_TO DO:_ Lines that contain the string "extension" are the ones to list; copy all of them from the records.

Stored data
□ □ □ □ □

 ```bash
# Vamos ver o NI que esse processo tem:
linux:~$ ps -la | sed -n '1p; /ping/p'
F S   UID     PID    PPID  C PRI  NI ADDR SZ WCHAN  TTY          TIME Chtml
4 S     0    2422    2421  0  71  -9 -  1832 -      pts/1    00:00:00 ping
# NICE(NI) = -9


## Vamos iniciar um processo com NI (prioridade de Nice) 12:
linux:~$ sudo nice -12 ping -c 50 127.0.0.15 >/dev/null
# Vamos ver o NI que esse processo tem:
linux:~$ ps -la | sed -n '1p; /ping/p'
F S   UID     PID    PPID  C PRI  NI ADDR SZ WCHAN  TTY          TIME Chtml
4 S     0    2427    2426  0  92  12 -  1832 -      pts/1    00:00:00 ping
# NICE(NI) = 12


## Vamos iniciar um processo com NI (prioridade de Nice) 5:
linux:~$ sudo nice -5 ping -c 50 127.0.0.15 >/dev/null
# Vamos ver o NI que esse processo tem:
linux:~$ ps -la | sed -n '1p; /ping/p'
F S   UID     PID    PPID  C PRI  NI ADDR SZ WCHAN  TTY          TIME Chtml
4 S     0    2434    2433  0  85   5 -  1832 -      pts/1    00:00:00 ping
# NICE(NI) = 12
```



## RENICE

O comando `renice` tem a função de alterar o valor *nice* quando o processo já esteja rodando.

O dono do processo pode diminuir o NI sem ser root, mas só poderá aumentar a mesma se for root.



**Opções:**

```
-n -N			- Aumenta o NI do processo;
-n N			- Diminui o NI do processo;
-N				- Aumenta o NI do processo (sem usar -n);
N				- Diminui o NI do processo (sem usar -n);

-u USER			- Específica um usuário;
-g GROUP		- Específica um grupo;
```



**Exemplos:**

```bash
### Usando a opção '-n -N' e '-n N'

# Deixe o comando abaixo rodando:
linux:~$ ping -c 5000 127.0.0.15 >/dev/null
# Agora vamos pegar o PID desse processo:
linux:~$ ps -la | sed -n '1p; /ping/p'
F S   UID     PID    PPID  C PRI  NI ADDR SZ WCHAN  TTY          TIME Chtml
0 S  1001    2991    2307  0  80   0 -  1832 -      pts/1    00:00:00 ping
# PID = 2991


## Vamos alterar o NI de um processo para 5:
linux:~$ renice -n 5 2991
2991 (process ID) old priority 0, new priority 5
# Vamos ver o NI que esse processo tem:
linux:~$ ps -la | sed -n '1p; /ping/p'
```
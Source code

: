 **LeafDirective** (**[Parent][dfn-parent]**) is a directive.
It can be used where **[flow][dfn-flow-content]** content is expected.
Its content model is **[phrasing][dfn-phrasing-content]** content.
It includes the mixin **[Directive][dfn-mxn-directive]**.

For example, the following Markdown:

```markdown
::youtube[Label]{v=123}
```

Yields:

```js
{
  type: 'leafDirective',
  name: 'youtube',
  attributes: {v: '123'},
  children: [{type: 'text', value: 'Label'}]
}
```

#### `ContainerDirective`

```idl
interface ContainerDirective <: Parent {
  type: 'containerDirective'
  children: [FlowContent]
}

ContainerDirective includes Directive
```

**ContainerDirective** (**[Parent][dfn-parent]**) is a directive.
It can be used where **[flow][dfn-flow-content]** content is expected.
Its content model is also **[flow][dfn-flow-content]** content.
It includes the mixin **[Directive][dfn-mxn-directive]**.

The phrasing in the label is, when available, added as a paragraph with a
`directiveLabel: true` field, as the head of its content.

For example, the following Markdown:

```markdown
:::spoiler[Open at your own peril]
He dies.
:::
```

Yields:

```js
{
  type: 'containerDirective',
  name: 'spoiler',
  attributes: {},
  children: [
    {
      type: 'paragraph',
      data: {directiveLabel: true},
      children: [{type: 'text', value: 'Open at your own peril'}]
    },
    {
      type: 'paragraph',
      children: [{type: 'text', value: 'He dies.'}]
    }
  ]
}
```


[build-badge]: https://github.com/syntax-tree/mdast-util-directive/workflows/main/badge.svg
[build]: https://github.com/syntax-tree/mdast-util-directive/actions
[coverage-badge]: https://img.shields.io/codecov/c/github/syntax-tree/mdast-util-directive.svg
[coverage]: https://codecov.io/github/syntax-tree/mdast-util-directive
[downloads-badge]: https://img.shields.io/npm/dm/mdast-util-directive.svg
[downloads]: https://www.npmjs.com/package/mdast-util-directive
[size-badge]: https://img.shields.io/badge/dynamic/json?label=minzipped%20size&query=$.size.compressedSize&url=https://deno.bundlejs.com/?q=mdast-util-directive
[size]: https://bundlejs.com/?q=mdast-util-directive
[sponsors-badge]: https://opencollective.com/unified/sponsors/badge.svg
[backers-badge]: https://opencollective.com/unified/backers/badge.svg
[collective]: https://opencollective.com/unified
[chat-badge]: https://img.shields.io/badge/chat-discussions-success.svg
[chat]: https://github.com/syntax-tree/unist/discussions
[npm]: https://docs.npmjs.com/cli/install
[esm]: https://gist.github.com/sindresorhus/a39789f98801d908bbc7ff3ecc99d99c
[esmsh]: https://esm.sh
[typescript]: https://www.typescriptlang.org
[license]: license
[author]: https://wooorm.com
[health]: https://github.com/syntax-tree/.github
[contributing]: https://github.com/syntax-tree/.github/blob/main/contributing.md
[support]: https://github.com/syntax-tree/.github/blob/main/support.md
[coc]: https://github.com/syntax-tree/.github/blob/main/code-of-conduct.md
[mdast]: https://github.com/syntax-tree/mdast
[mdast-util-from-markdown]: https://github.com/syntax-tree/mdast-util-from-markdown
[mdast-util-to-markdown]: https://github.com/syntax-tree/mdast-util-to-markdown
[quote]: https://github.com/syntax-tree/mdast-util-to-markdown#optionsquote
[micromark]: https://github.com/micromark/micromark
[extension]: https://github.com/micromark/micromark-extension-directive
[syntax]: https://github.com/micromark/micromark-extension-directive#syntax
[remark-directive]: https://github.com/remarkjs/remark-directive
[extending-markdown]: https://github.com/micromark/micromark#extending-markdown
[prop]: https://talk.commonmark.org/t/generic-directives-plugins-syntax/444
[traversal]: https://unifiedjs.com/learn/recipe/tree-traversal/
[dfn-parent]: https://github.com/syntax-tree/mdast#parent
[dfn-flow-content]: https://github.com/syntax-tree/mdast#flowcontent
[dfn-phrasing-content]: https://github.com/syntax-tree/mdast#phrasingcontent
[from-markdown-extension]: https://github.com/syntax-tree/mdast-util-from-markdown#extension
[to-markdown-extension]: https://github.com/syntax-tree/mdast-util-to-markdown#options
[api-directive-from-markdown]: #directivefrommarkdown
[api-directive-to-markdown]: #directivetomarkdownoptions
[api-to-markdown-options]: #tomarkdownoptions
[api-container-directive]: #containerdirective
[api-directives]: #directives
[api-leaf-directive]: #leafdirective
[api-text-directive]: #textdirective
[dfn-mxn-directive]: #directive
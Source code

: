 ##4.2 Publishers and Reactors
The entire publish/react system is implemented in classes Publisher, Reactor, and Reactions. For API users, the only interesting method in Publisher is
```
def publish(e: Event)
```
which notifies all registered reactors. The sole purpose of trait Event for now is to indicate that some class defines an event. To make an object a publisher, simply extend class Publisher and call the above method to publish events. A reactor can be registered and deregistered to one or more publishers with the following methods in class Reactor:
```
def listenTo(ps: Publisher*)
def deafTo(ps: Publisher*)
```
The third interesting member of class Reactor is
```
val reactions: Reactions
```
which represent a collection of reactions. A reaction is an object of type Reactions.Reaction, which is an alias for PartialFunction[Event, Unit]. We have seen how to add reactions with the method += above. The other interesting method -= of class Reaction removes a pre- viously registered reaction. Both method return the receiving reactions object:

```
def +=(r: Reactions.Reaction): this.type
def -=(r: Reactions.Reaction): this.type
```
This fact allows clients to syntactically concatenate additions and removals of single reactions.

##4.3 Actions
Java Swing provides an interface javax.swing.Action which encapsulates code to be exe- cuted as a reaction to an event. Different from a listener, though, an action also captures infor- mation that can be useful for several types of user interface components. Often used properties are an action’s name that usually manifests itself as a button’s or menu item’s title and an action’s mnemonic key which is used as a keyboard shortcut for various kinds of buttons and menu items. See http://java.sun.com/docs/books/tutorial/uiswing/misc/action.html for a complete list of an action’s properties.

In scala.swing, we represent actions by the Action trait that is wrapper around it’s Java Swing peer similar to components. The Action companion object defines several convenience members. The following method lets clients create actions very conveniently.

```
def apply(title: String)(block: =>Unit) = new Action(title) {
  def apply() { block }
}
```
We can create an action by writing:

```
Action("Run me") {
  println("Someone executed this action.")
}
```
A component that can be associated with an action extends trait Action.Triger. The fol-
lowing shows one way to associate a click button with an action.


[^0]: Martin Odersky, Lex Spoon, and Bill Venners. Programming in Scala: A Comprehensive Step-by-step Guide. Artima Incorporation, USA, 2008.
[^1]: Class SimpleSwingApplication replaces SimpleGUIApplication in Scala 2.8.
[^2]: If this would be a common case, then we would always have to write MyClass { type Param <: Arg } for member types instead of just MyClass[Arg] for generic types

□ □ □ □ □

_WRITTEN ANSWER:_
[extension]: https://github.com/micromark/micromark-extension-directive
[syntax]: https://github.com/micromark/micromark-extension-directive#syntax
[from-markdown-extension]: https://github.com/syntax-tree/mdast-util-from-markdown#extension
[to-markdown-extension]: https://github.com/syntax-tree/mdast-util-to-markdown#options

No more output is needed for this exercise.